# Pressemeldung: 21-kg-Karpfen mit der Stippe!



## Thomas9904 (21. April 2015)

Pressemeldung

*21-kg-Karpfen mit der Stippe! ​*






Letzten Samstag stand für mich für den Vormittag Stippen an einem typischen Vereinsweiher auf dem Programm. Zum Einsatz sollte eine doppelte Futterstrategie kommen, d.h. ein Futterplatz mit herkömmlichen Grundfutter geradeaus und ein weiterer mit Partikeln links schräg in einer Ecke des Weihers. Dafür wurde die Sitzkiepe so platziert, dass mit voller Rutenlänge unmittelbar vor dem angrenzenden linken Ufer geangelt werden konnte. Da in der Ecke bereits in 50cm Entfernung vom Ufer eine Wassertiefe von 1,50m vorgefunden wurde und aufgrund des starken Windes viel Unterströmung zu erwarten war, war eine kompakte Anfütterung vonnöten, die die Partikel schnell und ohne große Streuung auf den Grund bringt. 

Herkömmliches Grundfutter als „Partikeltransporter" schied aus, da es zu viel Kleinfisch anzieht und dies die Karpfen, die mein Zielfisch in der Ecke sein sollten, eher meiden. Aus diesem Grund hatte ich bereits am Vorabend 2mm Forelli-Pellets angefeuchtet. Diese hatten nun die perfekte Konsistenz, um mit Mais, roten 6mm Pellets und zerdrücktem Frühstücksfleisch zu mandarinengroßen Kugeln geformt zu werden. Das zerdrückte Frühstücksfleisch gibt dabei eine herrliche Duftwolke ab und sättigt eventuell vorbei schwimmende Kleinfische relativ schnell, ohne sie wie Maden großartig anzuziehen. Zu Beginn wurden mit Hilfe des Pole Cups sechs Mandarinen punktgenau versenkt.

Der Platz geradeaus wurde mit sechs orangengroßen Ballen einer 60/40 Mischung aus Etang und Black Monster, gespickt mit toten Maden und Pinkies, befüttert. Auf dem Futterplatz in der Mitte liefen die kleinen Rotaugen dann auch relativ schnell ein, so dass es ein kurzweiliges Fischen wurde. Ein Auge schielte jedoch immer wieder nach links, ob sich in der Ecke schon ein Karpfen an meinem Futterplatz zu schaffen machte. 

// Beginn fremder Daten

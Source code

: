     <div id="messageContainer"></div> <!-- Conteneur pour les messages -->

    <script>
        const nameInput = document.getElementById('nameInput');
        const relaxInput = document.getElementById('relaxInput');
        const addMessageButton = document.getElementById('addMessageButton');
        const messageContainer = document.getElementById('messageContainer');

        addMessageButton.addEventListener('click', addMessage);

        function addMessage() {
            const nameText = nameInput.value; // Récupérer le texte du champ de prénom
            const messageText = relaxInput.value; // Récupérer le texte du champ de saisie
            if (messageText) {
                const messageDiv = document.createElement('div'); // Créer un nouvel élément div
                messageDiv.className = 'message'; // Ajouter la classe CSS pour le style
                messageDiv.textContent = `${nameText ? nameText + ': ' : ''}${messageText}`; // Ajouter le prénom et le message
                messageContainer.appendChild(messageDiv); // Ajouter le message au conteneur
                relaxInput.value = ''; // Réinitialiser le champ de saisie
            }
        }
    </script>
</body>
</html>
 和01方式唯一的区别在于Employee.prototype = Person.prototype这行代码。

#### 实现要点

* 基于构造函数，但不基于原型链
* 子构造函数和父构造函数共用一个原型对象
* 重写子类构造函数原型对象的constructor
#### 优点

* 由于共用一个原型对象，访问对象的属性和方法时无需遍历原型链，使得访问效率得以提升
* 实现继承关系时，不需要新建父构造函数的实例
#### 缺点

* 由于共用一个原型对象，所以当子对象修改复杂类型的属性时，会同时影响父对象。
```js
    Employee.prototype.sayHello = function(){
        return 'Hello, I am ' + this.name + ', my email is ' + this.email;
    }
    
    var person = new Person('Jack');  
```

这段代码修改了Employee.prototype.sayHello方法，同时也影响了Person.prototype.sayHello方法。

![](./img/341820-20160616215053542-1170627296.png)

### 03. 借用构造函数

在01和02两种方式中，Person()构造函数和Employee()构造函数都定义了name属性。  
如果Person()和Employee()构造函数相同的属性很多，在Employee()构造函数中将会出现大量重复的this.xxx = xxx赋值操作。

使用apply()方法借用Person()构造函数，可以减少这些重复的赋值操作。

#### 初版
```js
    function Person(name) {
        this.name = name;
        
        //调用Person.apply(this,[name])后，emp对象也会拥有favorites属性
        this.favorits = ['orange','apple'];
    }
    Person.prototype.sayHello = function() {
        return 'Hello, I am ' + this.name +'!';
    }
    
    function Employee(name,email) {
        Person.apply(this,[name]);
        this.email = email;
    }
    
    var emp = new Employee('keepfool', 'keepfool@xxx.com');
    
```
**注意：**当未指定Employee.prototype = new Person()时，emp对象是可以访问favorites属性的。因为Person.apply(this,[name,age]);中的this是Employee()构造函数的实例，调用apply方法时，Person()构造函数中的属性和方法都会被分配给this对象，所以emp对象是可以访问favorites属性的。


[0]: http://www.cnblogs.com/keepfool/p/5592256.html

Nach knapp einer Stunde war es dann soweit. Die ersten Anzeichen für Aktivität machten sich bemerkbar. Also schnell auf das Kit mit der Karpfenmontage gewechselt. Sie bestand an diesem Tag aus einer 0,5g tragenden Pose an einer 0,19mm starken Cenex Power mit 12er Haken direkt durchgebunden, also ohne Vorfach. Als Kit diente das 2,6m lange SLK Power mit dem 5,5mm Spitzendurchmesser. Es ist herrlich stabil und verrichtete seinen Dienst bereits in der Vergangenheit bei Fischen zwischen 10 und 15kg zuverlässig. Für das Gummi fiel die Wahl auf das "Stretch 7 Hollow Elastik" von Browning in 2,5mm Stärke. Dieser Gummi hatte sich in der Vergangenheit auf große Fische ebenfalls bewährt. Zwar benötigt man zuweilen etwas länger als mit einem stärkeren Durchmesser, jedoch puffert er die Fluchten und Kopfstöße von großen Fischen zuverlässig ab und minimiert so das Risiko des Ausschlitzens, was gerade, wenn nur wenige Fisch beißen, immens wichtig ist.

An das bewährte Setup wurden schnell aus der mit Wasser gefüllten Köderdose zwei schwimmende Maiskörner gesteckt und im Eckplatz präsentiert. Es gibt in jeder Maisdose schwimmende Maiskörner, die sich bestens eignen, um das Gewicht des Hakens für eine möglichst natürliche Köderpräsentation auszugleichen. Nach nur drei Minuten wackelte die Pose ganz leicht, um kurz danach ganz langsam unter der Wasseroberfläche zu verschwinden.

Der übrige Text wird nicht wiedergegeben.